YOUR INSTRUCTIONS
Look through the lines below for the word "gibi", and copy every line that has it.

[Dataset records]
______
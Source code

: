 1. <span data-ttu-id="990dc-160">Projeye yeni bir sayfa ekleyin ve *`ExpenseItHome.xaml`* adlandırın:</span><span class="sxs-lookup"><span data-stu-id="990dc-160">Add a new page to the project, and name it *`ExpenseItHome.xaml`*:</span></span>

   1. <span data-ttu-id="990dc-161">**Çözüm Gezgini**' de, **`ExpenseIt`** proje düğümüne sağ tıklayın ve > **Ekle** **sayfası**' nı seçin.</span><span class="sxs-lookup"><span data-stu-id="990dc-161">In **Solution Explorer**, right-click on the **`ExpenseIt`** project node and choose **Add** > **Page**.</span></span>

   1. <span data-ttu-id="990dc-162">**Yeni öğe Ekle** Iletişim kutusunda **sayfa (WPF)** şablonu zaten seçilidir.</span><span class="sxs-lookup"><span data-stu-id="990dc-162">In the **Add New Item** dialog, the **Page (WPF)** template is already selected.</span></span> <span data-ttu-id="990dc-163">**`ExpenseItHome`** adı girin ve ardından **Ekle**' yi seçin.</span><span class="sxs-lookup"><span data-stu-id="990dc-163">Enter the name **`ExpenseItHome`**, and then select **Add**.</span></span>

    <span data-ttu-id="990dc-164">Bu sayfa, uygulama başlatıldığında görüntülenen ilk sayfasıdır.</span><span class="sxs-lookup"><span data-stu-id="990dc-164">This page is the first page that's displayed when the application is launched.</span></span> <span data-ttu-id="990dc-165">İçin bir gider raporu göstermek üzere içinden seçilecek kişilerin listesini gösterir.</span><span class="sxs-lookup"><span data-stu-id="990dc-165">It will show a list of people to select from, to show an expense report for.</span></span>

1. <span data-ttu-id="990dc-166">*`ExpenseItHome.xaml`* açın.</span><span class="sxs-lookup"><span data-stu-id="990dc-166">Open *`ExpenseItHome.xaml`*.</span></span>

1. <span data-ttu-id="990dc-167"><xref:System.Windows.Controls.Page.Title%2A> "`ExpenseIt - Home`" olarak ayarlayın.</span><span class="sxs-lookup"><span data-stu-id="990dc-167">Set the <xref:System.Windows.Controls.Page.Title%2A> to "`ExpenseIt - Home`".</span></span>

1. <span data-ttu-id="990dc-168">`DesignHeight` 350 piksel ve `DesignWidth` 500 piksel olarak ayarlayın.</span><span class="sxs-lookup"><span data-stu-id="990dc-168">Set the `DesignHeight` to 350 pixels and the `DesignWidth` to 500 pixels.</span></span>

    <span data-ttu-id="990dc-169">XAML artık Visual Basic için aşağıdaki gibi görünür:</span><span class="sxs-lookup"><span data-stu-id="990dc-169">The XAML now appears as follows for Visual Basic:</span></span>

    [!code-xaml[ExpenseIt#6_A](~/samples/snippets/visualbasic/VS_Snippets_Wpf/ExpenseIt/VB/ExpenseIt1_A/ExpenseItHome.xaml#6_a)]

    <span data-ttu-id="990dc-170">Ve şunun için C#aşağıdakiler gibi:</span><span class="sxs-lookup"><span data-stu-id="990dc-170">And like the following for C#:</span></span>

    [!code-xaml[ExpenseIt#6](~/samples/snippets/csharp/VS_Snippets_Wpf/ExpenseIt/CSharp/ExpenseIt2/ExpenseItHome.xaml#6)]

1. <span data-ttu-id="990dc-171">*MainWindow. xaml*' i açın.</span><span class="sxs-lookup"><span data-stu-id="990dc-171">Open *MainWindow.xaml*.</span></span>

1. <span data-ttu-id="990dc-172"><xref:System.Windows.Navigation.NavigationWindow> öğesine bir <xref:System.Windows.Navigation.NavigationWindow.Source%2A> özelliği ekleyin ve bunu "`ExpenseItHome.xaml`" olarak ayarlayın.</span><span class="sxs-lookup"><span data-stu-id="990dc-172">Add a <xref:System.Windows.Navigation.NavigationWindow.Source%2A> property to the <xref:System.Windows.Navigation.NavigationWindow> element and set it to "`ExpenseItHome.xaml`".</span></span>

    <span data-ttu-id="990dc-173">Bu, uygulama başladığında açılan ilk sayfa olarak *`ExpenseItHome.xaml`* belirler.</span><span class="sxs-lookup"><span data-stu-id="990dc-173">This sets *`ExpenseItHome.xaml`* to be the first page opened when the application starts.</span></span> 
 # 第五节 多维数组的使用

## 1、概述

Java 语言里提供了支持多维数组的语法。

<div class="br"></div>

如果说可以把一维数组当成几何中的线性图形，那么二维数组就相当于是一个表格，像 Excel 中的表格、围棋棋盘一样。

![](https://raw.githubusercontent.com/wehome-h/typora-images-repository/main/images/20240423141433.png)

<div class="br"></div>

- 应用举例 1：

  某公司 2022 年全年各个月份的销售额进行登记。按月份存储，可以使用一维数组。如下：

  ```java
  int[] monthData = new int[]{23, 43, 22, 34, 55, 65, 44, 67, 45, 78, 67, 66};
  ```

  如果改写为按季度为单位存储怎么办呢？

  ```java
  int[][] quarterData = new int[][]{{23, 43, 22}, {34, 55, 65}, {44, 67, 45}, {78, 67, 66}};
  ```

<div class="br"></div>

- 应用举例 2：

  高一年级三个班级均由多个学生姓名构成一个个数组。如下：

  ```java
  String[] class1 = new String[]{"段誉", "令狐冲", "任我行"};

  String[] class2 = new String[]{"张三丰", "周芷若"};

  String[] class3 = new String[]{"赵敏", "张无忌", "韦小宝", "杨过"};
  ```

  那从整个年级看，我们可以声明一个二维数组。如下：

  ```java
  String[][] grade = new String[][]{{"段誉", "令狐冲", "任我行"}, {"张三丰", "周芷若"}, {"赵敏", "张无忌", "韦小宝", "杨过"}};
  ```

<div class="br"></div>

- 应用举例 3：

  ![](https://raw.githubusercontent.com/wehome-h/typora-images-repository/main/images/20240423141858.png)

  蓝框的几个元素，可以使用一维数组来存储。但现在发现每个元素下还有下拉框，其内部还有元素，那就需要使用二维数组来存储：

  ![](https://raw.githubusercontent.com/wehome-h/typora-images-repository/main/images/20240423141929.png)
______
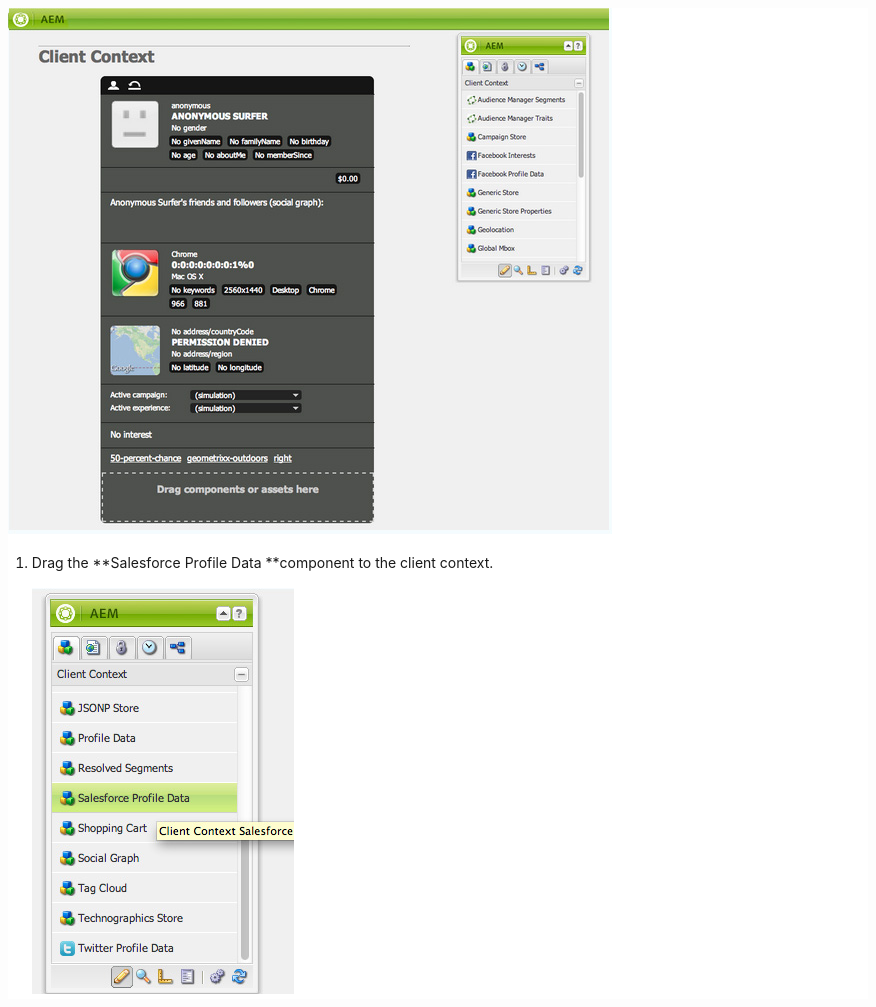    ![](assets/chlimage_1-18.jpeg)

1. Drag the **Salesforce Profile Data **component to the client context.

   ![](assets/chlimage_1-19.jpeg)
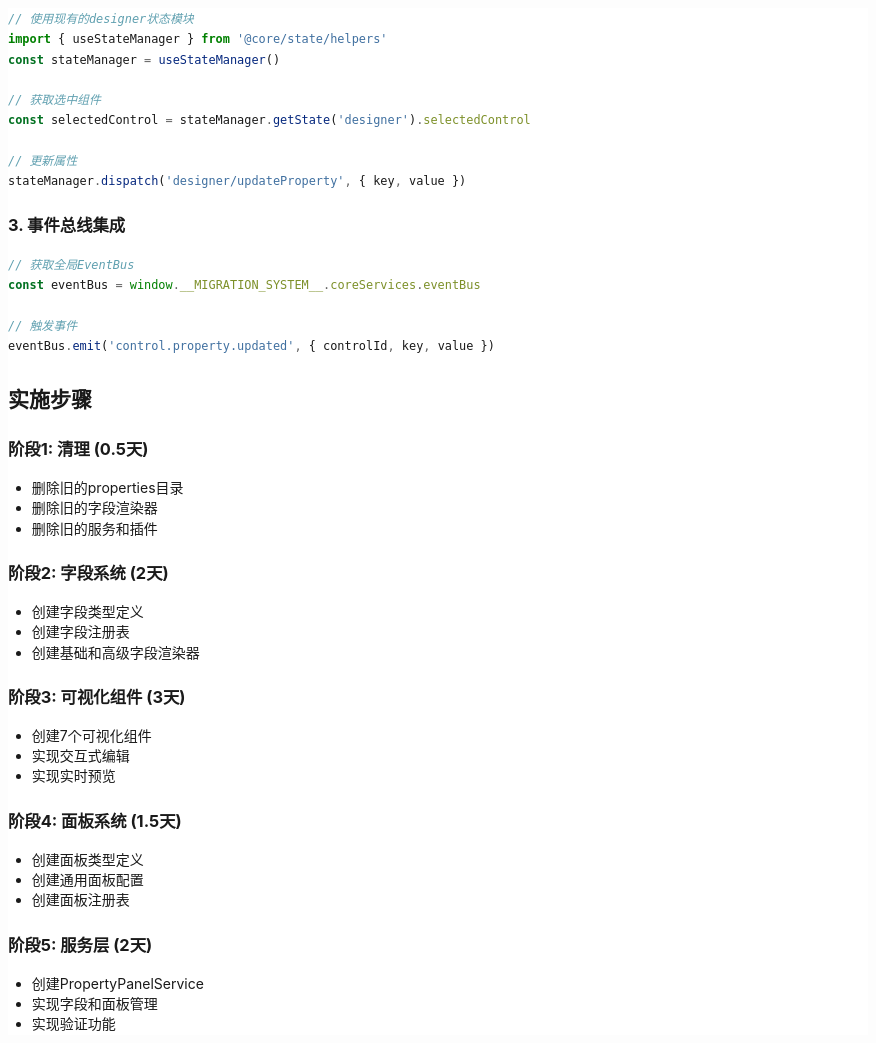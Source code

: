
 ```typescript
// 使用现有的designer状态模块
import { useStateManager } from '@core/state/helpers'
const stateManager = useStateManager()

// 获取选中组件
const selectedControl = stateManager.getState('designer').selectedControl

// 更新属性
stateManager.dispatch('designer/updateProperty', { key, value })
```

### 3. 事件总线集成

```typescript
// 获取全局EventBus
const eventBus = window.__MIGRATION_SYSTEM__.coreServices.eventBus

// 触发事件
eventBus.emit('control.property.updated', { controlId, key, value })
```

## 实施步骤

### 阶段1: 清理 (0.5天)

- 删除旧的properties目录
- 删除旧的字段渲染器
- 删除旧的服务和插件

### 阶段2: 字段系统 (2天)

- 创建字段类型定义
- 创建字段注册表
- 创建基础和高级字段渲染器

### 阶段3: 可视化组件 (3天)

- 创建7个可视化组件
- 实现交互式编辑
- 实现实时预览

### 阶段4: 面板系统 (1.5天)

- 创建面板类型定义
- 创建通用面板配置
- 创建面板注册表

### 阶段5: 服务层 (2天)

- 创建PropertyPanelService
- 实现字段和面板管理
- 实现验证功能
______
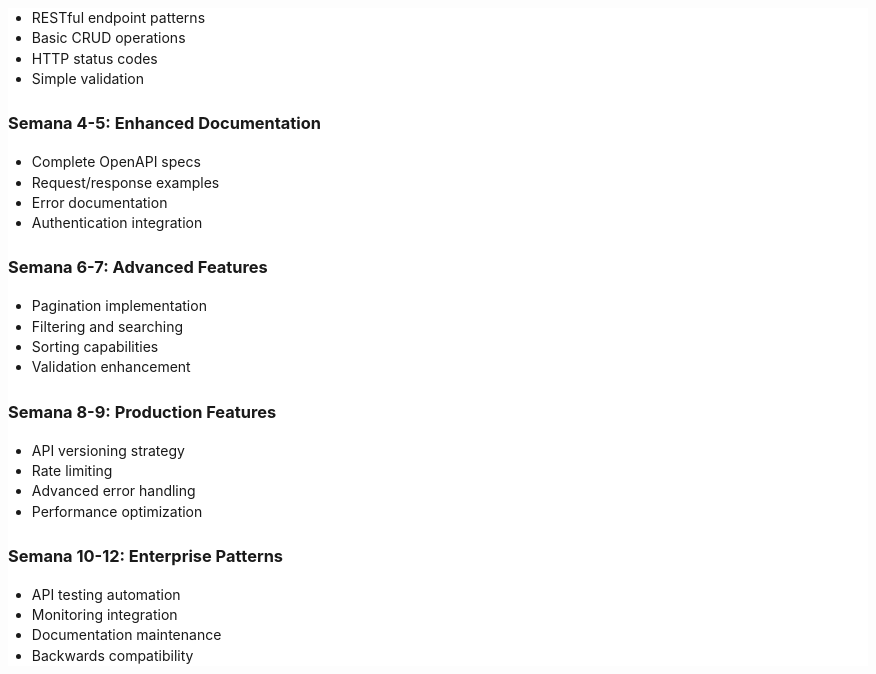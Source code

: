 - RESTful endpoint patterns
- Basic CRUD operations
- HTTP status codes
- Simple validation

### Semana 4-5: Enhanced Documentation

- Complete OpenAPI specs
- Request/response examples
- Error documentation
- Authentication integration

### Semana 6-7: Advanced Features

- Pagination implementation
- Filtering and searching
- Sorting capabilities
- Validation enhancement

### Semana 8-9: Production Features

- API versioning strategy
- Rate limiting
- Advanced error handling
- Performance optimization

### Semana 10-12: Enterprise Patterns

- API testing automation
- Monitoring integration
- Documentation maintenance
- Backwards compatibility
______
OUTPUT OF THE TASK
    <span data-ttu-id="990dc-169">XAML artık Visual Basic için aşağıdaki gibi görünür:</span><span class="sxs-lookup"><span data-stu-id="990dc-169">The XAML now appears as follows for Visual Basic:</span></span>
    <span data-ttu-id="990dc-170">Ve şunun için C#aşağıdakiler gibi:</span><span class="sxs-lookup"><span data-stu-id="990dc-170">And like the following for C#:</span></span>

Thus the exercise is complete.